Der Betroffene hat seine Fahrereigenschaft im Rahmen einer Online-Anhörung am 16.05.2023 (BI. 62 d.A.) lediglich pauschal bestritten. Verfolgungsverjährung gegen den Bruder des Betroffenen ist gem. § 26 Abs. 3 Satz 1 Var. 1 StVG am 19.07.2023 eingetreten, die Abgabe des Verfahrens von der Verwaltungsbehörde an die Staatsanwaltschaft ist indes erst am 09.08.2023 erfolgt (BI. 106 d.A.). Der Betroffene hätte mithin ausreichende Gelegenheit gehabt, seinen Bruder noch im behördlichen Zwischenverfahren als möglichen weiteren Fahrzeugführer zu benennen, ohne diesen der Gefahr einer bußgeldrechtlichen Verfolgung auszusetzen.
Im vorliegenden Fall wäre die Benennung für das weitere Verfahren auch wesentlich gewesen. Denn ein rechtzeitiges Vorbringen des Umstands, dass der Bruder des Betroffenen ebenfalls als Fahrzeugführer in Betracht kommt, hätte bei der Bußgeldbehörde eine weitere Aufklärungspflicht ausgelöst und wäre potentiell geeignet gewesen, das anschließende gerichtliche Verfahren – und damit auch die hierdurch verursachten Auslagen des Betroffenen – zu vermeiden (BVerfG, NZV 2014, 95 (96); Thoma, in Göhler, OWiG, 19. Aufl. 2024, § 109a Rn. 10).“
Ich habe mit der Entscheidung Probleme, denn die vom AG getroffene Entscheidung ist m.E. aus verschiedenen Gründen nicht unbedenklich.
1. Man fragt sich zunächst, ob der Rückgriff des AG auf § 109a Abs. 2 OWiG überhaupt möglich ist. Denn § 109 a Abs. 2 OWiG ist dann nicht anwendbar, wenn die Verwaltungsbehörde bei der ihr obliegenden Sachaufklärung die entlastenden Umstände selbst hätte aufklären können, wie z. B. durch einen Fotovergleich (vgl. Göhler/Thoma, a.a.O.§ 109 a Rn 7 m.w.N.). Ist bzw. war der aber nicht möglich, hätte das Verfahren schon von der Verwaltungsbehörde eingestellt werden können/müssen und allein deshalb wären weitere Kosten, die erst durch die Abgabe an die Staatsanwaltschaft und die Vorlage bei Gericht entstanden sind, vermieden worden.
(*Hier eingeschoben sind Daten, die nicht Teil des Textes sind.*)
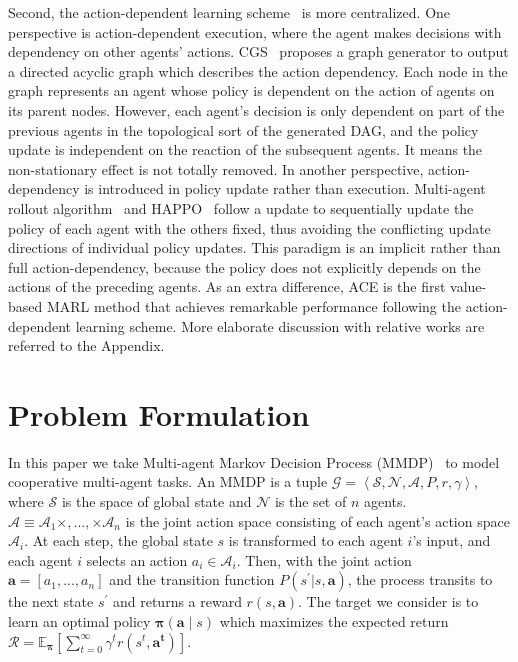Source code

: \documentclass[letterpaper]{article} \usepackage{aaai23}  \usepackage{times}  \usepackage{helvet}  \usepackage{courier}  \usepackage[hyphens]{url}  \usepackage{graphicx} \urlstyle{rm} \def\UrlFont{\rm}  \usepackage{natbib}  \usepackage{caption} \frenchspacing  \setlength{\pdfpagewidth}{8.5in} \setlength{\pdfpageheight}{11in} \usepackage{algorithm}
\begin{document}
Second, the action-dependent learning scheme~\citeyear{multiagent_rollout,happo,gcs,kuba2021settling, ye2022towards, kuba2022heterogeneous, fu2022revisiting} is more centralized. One perspective is action-dependent execution, where the agent makes decisions with dependency on other agents’ actions. CGS~\citeyear{gcs} proposes a graph generator to output a directed acyclic graph which describes the action dependency. Each node in the graph represents an agent whose policy is dependent on the action of agents on its parent nodes. However, each agent's decision is only dependent on part of the previous agents in the topological sort of the generated DAG, and the policy update is independent on the reaction of the subsequent agents. It means the non-stationary effect is not totally removed. In another perspective, action-dependency is introduced in policy update rather than execution. Multi-agent rollout algorithm~\citeyear{multiagent_rollout} and HAPPO~\citeyear{happo} follow a update to sequentially update the policy of each agent with the others fixed, thus avoiding the conflicting update directions of individual policy updates. This paradigm is an implicit rather than full action-dependency, because the policy does not explicitly depends on the actions of the preceding agents.
As an extra difference, ACE is the first value-based MARL method that achieves remarkable performance following the action-dependent learning scheme. More elaborate discussion with relative works are referred to the Appendix.


 \vspace{-1ex}
\section{Problem Formulation}
\vspace{-0.5ex}
In this paper we take Multi-agent Markov Decision Process (MMDP)~\citeyear{markov} to model cooperative multi-agent tasks. An MMDP is a tuple 
$\mathcal{G}=\left\langle \mathcal{S}, \mathcal{N}, \mathcal{A}, P, r, \gamma \right\rangle$, where $\mathcal{S}$ is the space of global state and $\mathcal{N}$ is the set of $n$ agents. $\mathcal{A}\equiv \mathcal{A}_1 \times, ..., \times \mathcal{A}_n $ is the joint action space consisting of each agent's action space $\mathcal{A}_i$. At each step, the global state $s$ is transformed to each agent $i$'s input, and each agent $i$ selects an action $a_i \in \mathcal{A}_i$. Then, with the joint action $\boldsymbol{a}=\left[a_1,...,a_n\right]$ and the transition function $P\left(s^{\prime}|s,\boldsymbol{a}\right)$, the process transits to the next state $s^{\prime}$ and returns a reward $r\left(s,\boldsymbol{a}\right)$. The target we consider is to learn an optimal policy $\boldsymbol{\pi}\left(\boldsymbol{a} \mid s\right)$ which maximizes the expected return $\mathcal{R} = \mathbb{E}_{\boldsymbol{\pi}}\left[\sum_{t=0}^{\infty} \gamma^t r\left(s^t,\boldsymbol{a^t}\right)\right]$.
\end{document}
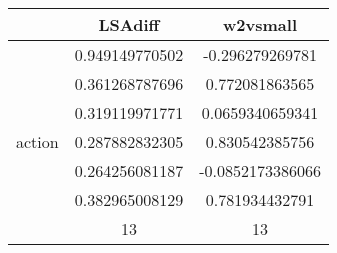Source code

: \documentclass{article}
\begin{document}
\begin{tabular}{ccc|}\cline{2-3}
&\multicolumn{1}{|c}{LSAdiff} & w2vsmall \\\hline
\multicolumn{1}{|c|}{\multirow{7}{*}{action}} & 0.949149770502 & -0.296279269781 \\
\multicolumn{1}{|c|}{} & 0.361268787696 & 0.772081863565 \\
\multicolumn{1}{|c|}{} & 0.319119971771 & 0.0659340659341 \\
\multicolumn{1}{|c|}{} & 0.287882832305 & 0.830542385756 \\
\multicolumn{1}{|c|}{} & 0.264256081187 & -0.0852173386066 \\
\multicolumn{1}{|c|}{} & 0.382965008129 & 0.781934432791 \\
\multicolumn{1}{|c|}{} & 13 & 13 \\
\hline
\end{tabular}\\
\end{document}
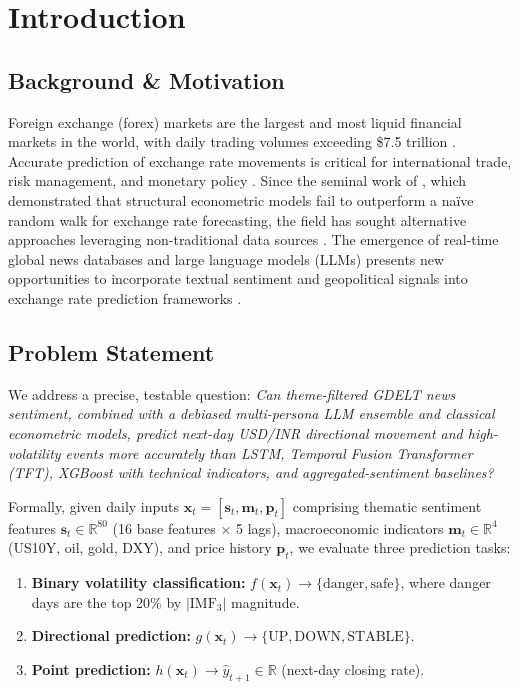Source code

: \documentclass[11pt]{article}
\begin{document}
\section{Introduction}
\label{sec:intro}

\subsection{Background \& Motivation}

Foreign exchange (forex) markets are the largest and most liquid financial markets in the world, with daily trading volumes exceeding \$7.5 trillion \citep{bis2022}. Accurate prediction of exchange rate movements is critical for international trade, risk management, and monetary policy \citep{rossi2013}. Since the seminal work of \citet{meese1983}, which demonstrated that structural econometric models fail to outperform a na\"ive random walk for exchange rate forecasting, the field has sought alternative approaches leveraging non-traditional data sources \citep{engel2014}. The emergence of real-time global news databases and large language models (LLMs) presents new opportunities to incorporate textual sentiment and geopolitical signals into exchange rate prediction frameworks \citep{tetlock2007, bollen2011, sawhney2021}.

\subsection{Problem Statement}

We address a precise, testable question: \textit{Can theme-filtered GDELT news sentiment, combined with a debiased multi-persona LLM ensemble and classical econometric models, predict next-day USD/INR directional movement and high-volatility events more accurately than LSTM, Temporal Fusion Transformer (TFT), XGBoost with technical indicators, and aggregated-sentiment baselines?}

Formally, given daily inputs $\mathbf{x}_t = [\mathbf{s}_t, \mathbf{m}_t, \mathbf{p}_t]$ comprising thematic sentiment features $\mathbf{s}_t \in \mathbb{R}^{80}$ (16 base features $\times$ 5 lags), macroeconomic indicators $\mathbf{m}_t \in \mathbb{R}^{4}$ (US10Y, oil, gold, DXY), and price history $\mathbf{p}_t$, we evaluate three prediction tasks:
\begin{enumerate}[leftmargin=*]
    \item \textbf{Binary volatility classification:} $f(\mathbf{x}_t) \rightarrow \{\text{danger}, \text{safe}\}$, where danger days are the top 20\% by $|\text{IMF}_3|$ magnitude.
    \item \textbf{Directional prediction:} $g(\mathbf{x}_t) \rightarrow \{\text{UP}, \text{DOWN}, \text{STABLE}\}$.
    \item \textbf{Point prediction:} $h(\mathbf{x}_t) \rightarrow \hat{y}_{t+1} \in \mathbb{R}$ (next-day closing rate).
\end{enumerate}
\end{document}

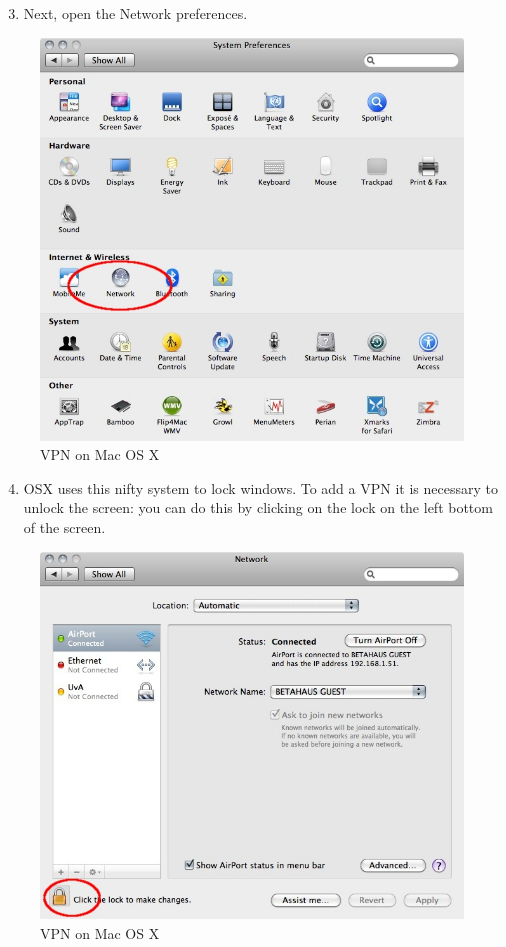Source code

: \begin{enumerate}[1.]
\setcounter{enumi}{2}
\item
  Next, open the Network preferences.
\end{enumerate}
\begin{figure}[htbp]
\centering
\includegraphics{vpn_osx_03.jpg}
\caption{VPN on Mac OS X}
\end{figure}

\begin{enumerate}[1.]
\setcounter{enumi}{3}
\item
  OSX uses this nifty system to lock windows. To add a VPN it is
  necessary to unlock the screen: you can do this by clicking on the
  lock on the left bottom of the screen.
\end{enumerate}
\begin{figure}[htbp]
\centering
\includegraphics{vpn_osx_04.jpg}
\caption{VPN on Mac OS X}
\end{figure}


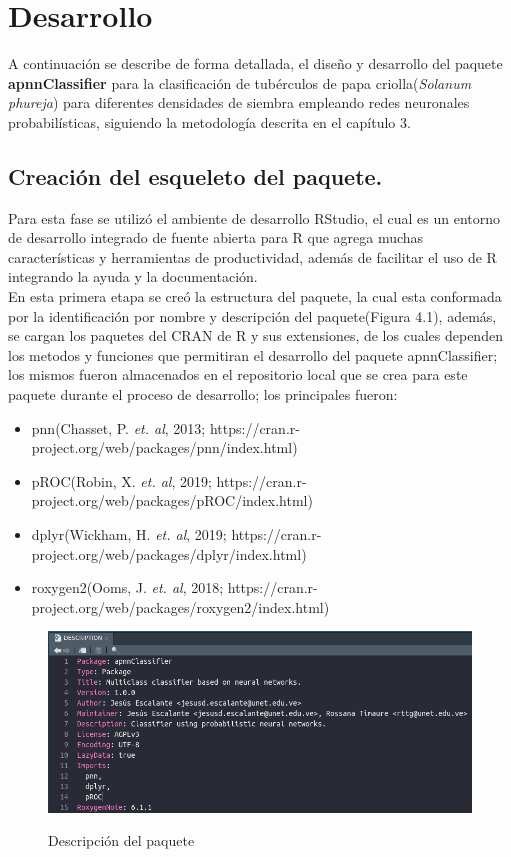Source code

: \chapter{Desarrollo}

	A continuaci\'on se describe de forma detallada, el diseño y desarrollo del paquete \textbf{apnnClassifier} para la clasificaci\'on de tub\'erculos de papa criolla(\textit{Solanum phureja}) para diferentes densidades de siembra empleando redes neuronales probabil\'isticas, siguiendo la metodolog\'ia descrita en el cap\'itulo 3.
	
\section{Creación del esqueleto del paquete.}
	
	Para esta fase se utilizó el ambiente de desarrollo RStudio, el cual es un entorno de desarrollo integrado de fuente abierta para R que agrega muchas caracter\'isticas y herramientas de productividad, además de facilitar el uso de R integrando la ayuda y la documentación.\\
En esta primera etapa se creó la estructura del paquete, la cual esta conformada por la identificación por nombre y descripción del paquete(Figura 4.1), además, se cargan los paquetes del CRAN de R y sus extensiones, de los cuales dependen los metodos y funciones que permitiran el desarrollo del paquete apnnClassifier; los mismos fueron almacenados en el repositorio local que se crea para este paquete durante el proceso de desarrollo; los principales fueron:\\

\begin{itemize}
\item pnn(Chasset, P. \textit{et. al}, 2013; https://cran.r-project.org/web/packages/pnn/index.html)
\item pROC(Robin, X. \textit{et. al}, 2019; https://cran.r-project.org/web/packages/pROC/index.html)
\item dplyr(Wickham, H. \textit{et. al}, 2019; https://cran.r-project.org/web/packages/dplyr/index.html)
\item roxygen2(Ooms, J. \textit{et. al}, 2018; https://cran.r-project.org/web/packages/roxygen2/index.html)
\end{itemize}

\begin{figure}[h]
	\caption{Descripción del paquete}
	\centering
	\includegraphics[scale=0.5]{package-description.png}
	\label{fig:arch}
\end{figure}

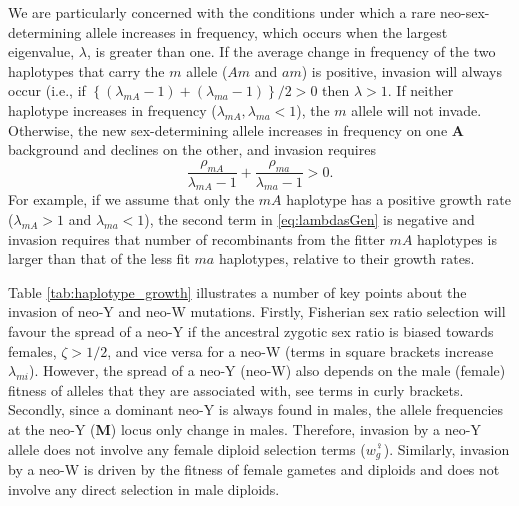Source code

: \documentclass[12pt]{article}
\begin{document}

We are particularly concerned with the conditions under which a rare neo-sex-determining allele increases in frequency, which occurs when the largest eigenvalue, $\lambda$, is greater than one. 
If the average change in frequency of the two haplotypes that carry the $m$ allele ($Am$ and $am$) is positive, invasion will always occur (i.e., if $\left\{(\lambda_{mA}-1)+ (\lambda_{ma}-1) \right\}/2 > 0$ then $\lambda > 1$. 
If neither haplotype increases in frequency ($\lambda_{mA}, \lambda_{ma} < 1$), the $m$ allele will not invade. 
Otherwise, the new sex-determining allele increases in frequency on one \textbf{A} background and declines on the other, and invasion requires
\begin{equation}\label{eq:lambdasGen}
\frac{\rho_{mA}}{\lambda_{mA}-1}+\frac{\rho_{ma}}{\lambda_{ma}-1}>0.
\end{equation}
\noindent For example, if we assume that only the $mA$ haplotype has a positive growth rate ($\lambda_{mA}>1$ and $\lambda_{ma}<1$), the second term in \eqref{eq:lambdasGen} is negative and invasion requires that number of recombinants from the fitter $mA$ haplotypes is larger than that of the less fit $ma$ haplotypes, relative to their growth rates. 

Table \ref{tab:haplotype_growth} illustrates a number of key points about the invasion of neo-Y and neo-W mutations. 
Firstly, Fisherian sex ratio selection will favour the spread of a neo-Y if the ancestral zygotic sex ratio is biased towards females, $\zeta>1/2$, and vice versa for a neo-W (terms in square brackets increase $\lambda_{mi}$).
However, the spread of a neo-Y (neo-W) also depends on the male (female) fitness of alleles that they are associated with, see terms in curly brackets. 
Secondly, since a dominant neo-Y is always found in males, the allele frequencies at the neo-Y (\textbf{M}) locus only change in males. 
Therefore, invasion by a neo-Y allele does not involve any female diploid selection terms ($w_{g}^{\female}$). 
Similarly, invasion by a neo-W is driven by the fitness of female gametes and diploids and does not involve any direct selection in male diploids. 
\end{document}

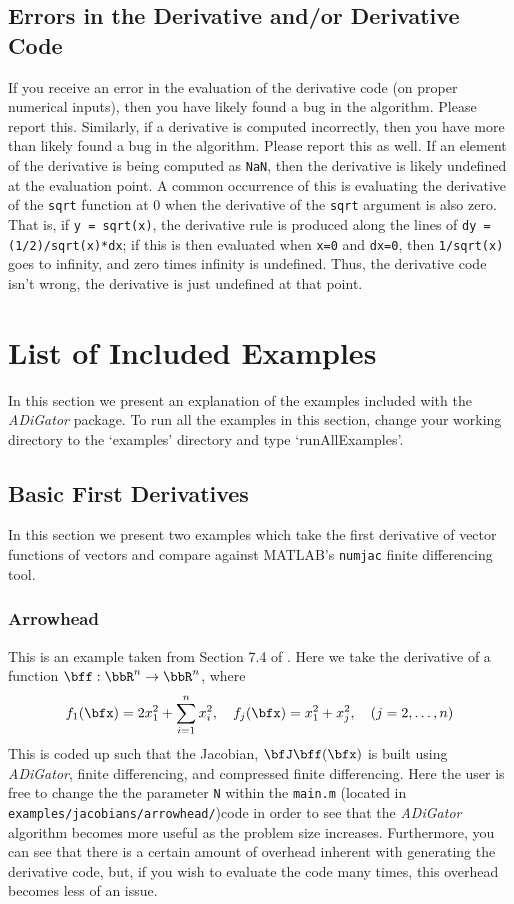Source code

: \documentclass[10pt,pdftex]{article}
\begin{document}
\subsection{Errors in the Derivative and/or Derivative Code}
If you receive an error in the evaluation of the derivative code (on proper numerical inputs), then you have likely found a bug in the algorithm. Please report this. Similarly, if a derivative is computed incorrectly, then you have more than likely found a bug in the algorithm. Please report this as well.
If an element of the derivative is being computed as \texttt{NaN}, then the derivative is likely undefined at the evaluation point.
A common occurrence of this is evaluating the derivative of the \texttt{sqrt} function at 0 when the derivative of the \texttt{sqrt} argument is also zero.
That is, if \texttt{y = sqrt(x)}, the derivative rule is produced along the lines of \texttt{dy = (1/2)/sqrt(x)*dx}; if this is then evaluated when \texttt{x=0} and \texttt{dx=0}, then \texttt{1/sqrt(x)} goes to infinity, and zero times infinity is undefined.
Thus, the derivative code isn't wrong, the derivative is just undefined at that point. 

\section{List of Included Examples}
In this section we present an explanation of the examples included with the \emph{ADiGator} package.
To run all the examples in this section, change your working directory to the `examples' directory and type `runAllExamples'.
\subsection{Basic First Derivatives}
In this section we present two examples which take the first derivative of vector functions of vectors and compare against MATLAB's \texttt{numjac} finite differencing tool.
\subsubsection{Arrowhead}
This is an example taken from Section 7.4 of \cite{Griewank1}. Here we take the derivative of a function $\bff: \bbR^n \rightarrow \bbR^n$, where
\begin{equation}
f_1(\bfx) = 2x^2_1+ \sum^n_{i=1}x_i^2, \quad f_j(\bfx) = x_1^2 + x_j^2, \quad (j = 2,\dots,n)
\end{equation}
This is coded up such that the Jacobian, $\bfJ\bff(\bfx)$ is built using \emph{ADiGator}, finite differencing, and compressed finite differencing. Here the user is free to change the the parameter \texttt{N} within the \texttt{main.m} (located in \texttt{examples/jacobians/arrowhead/})code in order to see that the \emph{ADiGator} algorithm becomes more useful as the problem size increases. Furthermore, you can see that there is a certain amount of overhead inherent with generating the derivative code, but, if you wish to evaluate the code many times, this overhead becomes less of an issue.
\end{document}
2. Hinzu kommt, dass fraglich ist, ob man § 109a OWiG, auf den das AG zur Stützung seiner Entscheidung verweist, überhaupt heranziehen kann. Die Vorschrift will Missbräuchen vorbeugen und ist deshalb nur in Fällen heranzuziehen, in denen nicht rechtzeitiges Vorbringen als missbräuchlich oder unlauter anzusehen ist. Es kommt darauf an, ob sich für das Verhalten des Betroffenen ein vernünftiger und billigenswerter Grund anführen lässt. Billigenswerter Grund für die Zurückhaltung des entlastenden Umstandes ist nach überwiegender Ansicht der Schutz eines nahen Angehörigen vor der Verfolgung. Der Betroffene hat demnach in zulässiger Weise seinen Bruder vor der Verfolgung geschützt und war m.E. nicht verpflichtet, nach Eintritt der Verjährung ihn als Fahrer zu benennen.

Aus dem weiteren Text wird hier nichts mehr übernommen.